Arrivé en 1996 à Arsenal, Arsène Wenger est devenu au fil des années incontournable chez les Gunners. Même si au début le specticisme entourait l’arrivée du technicien français à Londres. Samedi, face à Chelsea, il va diriger son millième match sur le banc de l’équipe londonienne. 

Arrivé à Arsenal en 1996 dans l’anonymat le plus complet, en provenance de Nagoya,  Arsène Wenger va disputer 18 ans plus tard son 1000e match à la tête des Gunners, ce samedi à l’occasion du derby face à Chelsea.  Un beau parcours depuis le fameux “Arsène qui ?” qu’avait titré le journal londonien, Evening Standard à l’époque. «On s’est demandé ce que ce Français qui portait des lunettes et ressemblait à un professeur pouvait bien connaître au football», a ensuite reconnu son ex-capitaine Tony Adams, quelques années plus tard.

« Un faiseur de miracle»

«C’est un faiseur de miracle qui a révolutionné le club», assure l’ex-vice président David Dein, et proche de Wenger et dont le fils est l’agent de Thierry Henry. «Il a changé la face du foot anglais», surenchérit même l’ancien joueur de Liverpool Jamie Carragher, devenu consultant.

Que d’éloges sur son parcours donc même si Arsène Wenger, après avoir cumulé les titres avec son équipe jusqu’en 2005, traîne désormais derrière lui une réputation de perdant. Mais il faut retenir que le technicien français et son club n’ont jamais cédé aux tentations à l’armement financier et ont toujours préféré construire un club sain en privilégiant le recrutement malin de jeunes espoirs partout en Europe. Malgré des moyens beaucoup moindre que certains autres clubs de Premier League, Arsène Wenger va réussir la performance notable de ne jamais descendre en dessous de la 4eme place et se qualifier chaque saison pour la Ligue des Champions.

«Quand je me retournerai, je serai fier»

«Je suis sûr qu’un jour, quand je me retournerai, je serai fier.
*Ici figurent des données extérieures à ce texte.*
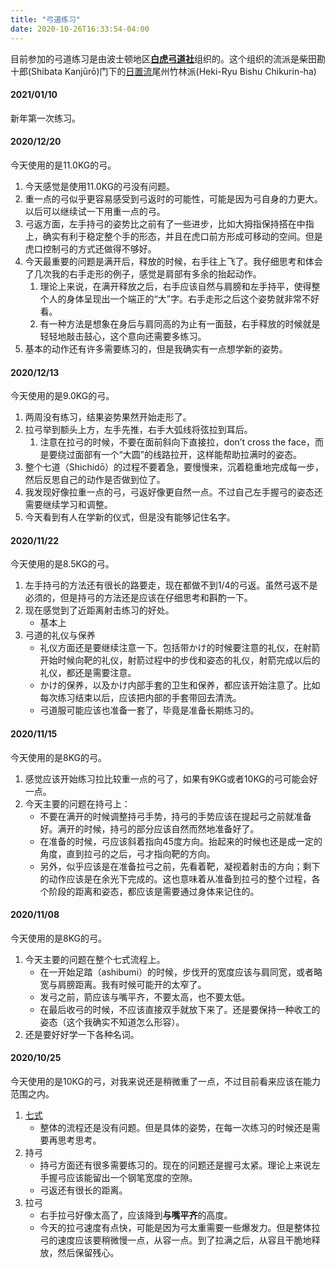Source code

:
 ```yaml
---
title: "弓道练习"
date: 2020-10-26T16:33:54-04:00
---
```


目前参加的弓道练习是由波士顿地区[**白虎弓道社**](http://byakkoiba.com/)组织的。这个组织的流派是柴田勘十郎(Shibata Kanjūrō)门下的[日置流](https://ja.wikipedia.org/wiki/%E6%97%A5%E7%BD%AE%E6%B5%81)尾州竹林派(Heki-Ryu Bishu Chikurin-ha)

#### 2021/01/10
新年第一次练习。

#### 2020/12/20
今天使用的是11.0KG的弓。

1. 今天感觉是使用11.0KG的弓没有问题。
2. 重一点的弓似乎更容易感受到弓返时的可能性，可能是因为弓自身的力更大。以后可以继续试一下用重一点的弓。
3. 弓返方面，左手持弓的姿势比之前有了一些进步，比如大拇指保持搭在中指上，确实有利于稳定整个手的形态，并且在虎口前方形成可移动的空间。但是虎口控制弓的方式还做得不够好。
4. 今天最重要的问题是满开后，释放的时候，右手往上飞了。我仔细思考和体会了几次我的右手走形的例子，感觉是肩部有多余的抬起动作。
   1. 理论上来说，在满开释放之后，右手应该自然与肩膀和左手持平，使得整个人的身体呈现出一个端正的“大”字。右手走形之后这个姿势就非常不好看。
   2. 有一种方法是想象在身后与肩同高的为止有一面鼓，右手释放的时候就是轻轻地敲击鼓心，这个意向还需要多练习。
5. 基本的动作还有许多需要练习的，但是我确实有一点想学新的姿势。

#### 2020/12/13
今天使用的是9.0KG的弓。

1. 两周没有练习，结果姿势果然开始走形了。
2. 拉弓举到额头上方，左手先推，右手大弧线将弦拉到耳后。
   1. 注意在拉弓的时候，不要在面前斜向下直接拉，don’t cross the face，而是要绕过面部有一个“大圆”的线路拉开，这样能帮助拉满时的姿态。
3. 整个七道（Shichidō）的过程不要着急，要慢慢来，沉着稳重地完成每一步，然后反思自己的动作是否做到位了。
4. 我发现好像拉重一点的弓，弓返好像更自然一点。不过自己左手握弓的姿态还需要继续学习和调整。
5. 今天看到有人在学新的仪式，但是没有能够记住名字。

#### 2020/11/22
今天使用的是8.5KG的弓。

1. 左手持弓的方法还有很长的路要走，现在都做不到1/4的弓返。虽然弓返不是必须的，但是持弓的方法还是应该在仔细思考和斟酌一下。
2. 现在感觉到了近距离射击练习的好处。
   * 基本上
3. 弓道的礼仪与保养
   * 礼仪方面还是要继续注意一下。包括带かけ的时候要注意的礼仪，在射箭开始时候向靶的礼仪，射箭过程中的步伐和姿态的礼仪，射箭完成以后的礼仪，都还是需要注意。
   * かけ的保养，以及かけ内部手套的卫生和保养，都应该开始注意了。比如每次练习结束以后，应该把内部的手套带回去清洗。
   * 弓道服可能应该也准备一套了，毕竟是准备长期练习的。

#### 2020/11/15
今天使用的是8KG的弓。

1. 感觉应该开始练习拉比较重一点的弓了，如果有9KG或者10KG的弓可能会好一点。
2. 今天主要的问题在持弓上：
   * 不要在满开的时候调整持弓手势，持弓的手势应该在提起弓之前就准备好。满开的时候，持弓的部分应该自然而然地准备好了。
   * 在准备的时候，弓应该斜着指向45度方向。抬起来的时候也还是成一定的角度，直到拉弓的之后，弓才指向靶的方向。
   * 另外，似乎应该是在准备拉弓之前，先看着靶，凝视着射击的方向；剩下的动作应该是在余光下完成的。这也意味着从准备到拉弓的整个过程，各个阶段的距离和姿态，都应该是需要通过身体来记住的。

#### 2020/11/08

今天使用的是8KG的弓。

1. 今天主要的问题在整个七式流程上。
   * 在一开始足踏（ashibumi）的时候，步伐开的宽度应该与肩同宽，或者略宽与肩膀距离。我有时候可能开的太窄了。
   * 发弓之前，箭应该与嘴平齐，不要太高，也不要太低。
   * 在最后收弓的时候，不应该直接双手就放下来了。还是要保持一种收工的姿态（这个我确实不知道怎么形容）。
2. 还是要好好学一下各种名词。

#### 2020/10/25

今天使用的是10KG的弓，对我来说还是稍微重了一点，不过目前看来应该在能力范围之内。

1. [七式](http://www.bisyutikurinryu.net/tokucyou.html)
   * 整体的流程还是没有问题。但是具体的姿势，在每一次练习的时候还是需要再思考思考。
2. 持弓
   * 持弓方面还有很多需要练习的。现在的问题还是握弓太紧。理论上来说左手握弓应该能留出一个钢笔宽度的空隙。
   * 弓返还有很长的距离。
3. 拉弓
   * 右手拉弓好像太高了，应该降到**与嘴平齐**的高度。
   * 今天的拉弓速度有点快，可能是因为弓太重需要一些爆发力。但是整体拉弓的速度应该要稍微慢一点，从容一点。到了拉满之后，从容且干脆地释放，然后保留残心。
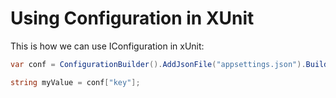 # Using Configuration in XUnit

This is how we can use IConfiguration in xUnit:

```csharp
var conf = ConfigurationBuilder().AddJsonFile("appsettings.json").Build();

string myValue = conf["key"];
```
Surtout de mes premières années car la 2e période a été plus compliquée, sans trophée. J’ai initié un changement compliqué. J’ai accepté de rester en sachant qu’on avait seulement une petite chance d’être champion. C’est un grand honneur d’être là depuis aussi longtemps et personne ne pouvait imaginer cela. Dans ce métier, on ne voit pas plus loin que le prochain match mais parfois, petit à petit, on parvient au 1000e», a-t-il déclaré cette semaine. . Son buste trône déjà dans le stade aux côtés de celui de la légende Herbert Chapman.

«Arsène est intrinsèquement lié au club. C’est difficile d’imaginer Arsenal sans lui, il a redéfini la façon de penser d’Arsenal” , ajoute le DG actuel Ivan Gazidis.
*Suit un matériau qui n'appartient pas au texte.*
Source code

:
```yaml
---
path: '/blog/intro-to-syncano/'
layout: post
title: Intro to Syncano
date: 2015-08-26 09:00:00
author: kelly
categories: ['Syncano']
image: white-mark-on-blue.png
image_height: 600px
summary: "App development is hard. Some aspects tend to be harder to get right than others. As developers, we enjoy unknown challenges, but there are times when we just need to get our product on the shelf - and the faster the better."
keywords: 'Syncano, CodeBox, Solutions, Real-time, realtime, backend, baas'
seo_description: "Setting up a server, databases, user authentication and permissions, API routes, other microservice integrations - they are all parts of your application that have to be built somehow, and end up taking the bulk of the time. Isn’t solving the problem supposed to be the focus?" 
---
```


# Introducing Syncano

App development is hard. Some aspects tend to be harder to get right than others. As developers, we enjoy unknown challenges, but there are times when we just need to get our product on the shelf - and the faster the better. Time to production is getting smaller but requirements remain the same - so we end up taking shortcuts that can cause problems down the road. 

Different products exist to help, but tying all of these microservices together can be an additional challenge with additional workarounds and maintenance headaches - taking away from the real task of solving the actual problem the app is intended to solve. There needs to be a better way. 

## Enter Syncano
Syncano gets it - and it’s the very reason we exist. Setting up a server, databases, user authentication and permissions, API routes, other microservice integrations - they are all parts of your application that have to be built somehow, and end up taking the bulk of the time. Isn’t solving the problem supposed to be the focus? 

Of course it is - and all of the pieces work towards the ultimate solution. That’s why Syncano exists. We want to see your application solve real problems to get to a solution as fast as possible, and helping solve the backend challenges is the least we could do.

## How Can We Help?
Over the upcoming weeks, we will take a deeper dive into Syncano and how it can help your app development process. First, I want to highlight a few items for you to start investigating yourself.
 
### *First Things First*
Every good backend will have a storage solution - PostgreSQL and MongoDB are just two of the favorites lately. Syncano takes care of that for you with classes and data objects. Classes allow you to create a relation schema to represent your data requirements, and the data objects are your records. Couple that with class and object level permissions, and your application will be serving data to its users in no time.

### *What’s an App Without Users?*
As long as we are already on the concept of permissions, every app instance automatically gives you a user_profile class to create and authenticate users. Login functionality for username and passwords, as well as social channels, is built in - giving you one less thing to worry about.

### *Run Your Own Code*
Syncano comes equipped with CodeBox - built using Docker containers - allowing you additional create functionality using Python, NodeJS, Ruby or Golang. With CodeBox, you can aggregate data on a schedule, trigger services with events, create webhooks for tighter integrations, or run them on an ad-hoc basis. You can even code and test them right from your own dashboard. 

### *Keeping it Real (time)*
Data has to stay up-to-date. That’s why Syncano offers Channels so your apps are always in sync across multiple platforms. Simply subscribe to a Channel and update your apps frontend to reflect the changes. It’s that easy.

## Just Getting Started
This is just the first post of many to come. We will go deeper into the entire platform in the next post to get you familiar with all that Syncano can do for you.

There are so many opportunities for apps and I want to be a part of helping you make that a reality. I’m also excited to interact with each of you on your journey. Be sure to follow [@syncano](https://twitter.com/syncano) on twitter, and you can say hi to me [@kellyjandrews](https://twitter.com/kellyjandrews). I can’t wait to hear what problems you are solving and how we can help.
«C’est un entraîneur incroyable fait pour ce club. Ses équipes jouent bien et son stade est plein chaque semaine», synthétise le vieux rival écossais Ferguson, avare de mots mais pour une fois pas de compliments.

Depuis sa première victoire contre Blackburn (2-0) pour son premier match, Wenger en a enregistré 578 autres succès, dont 386 en championnat.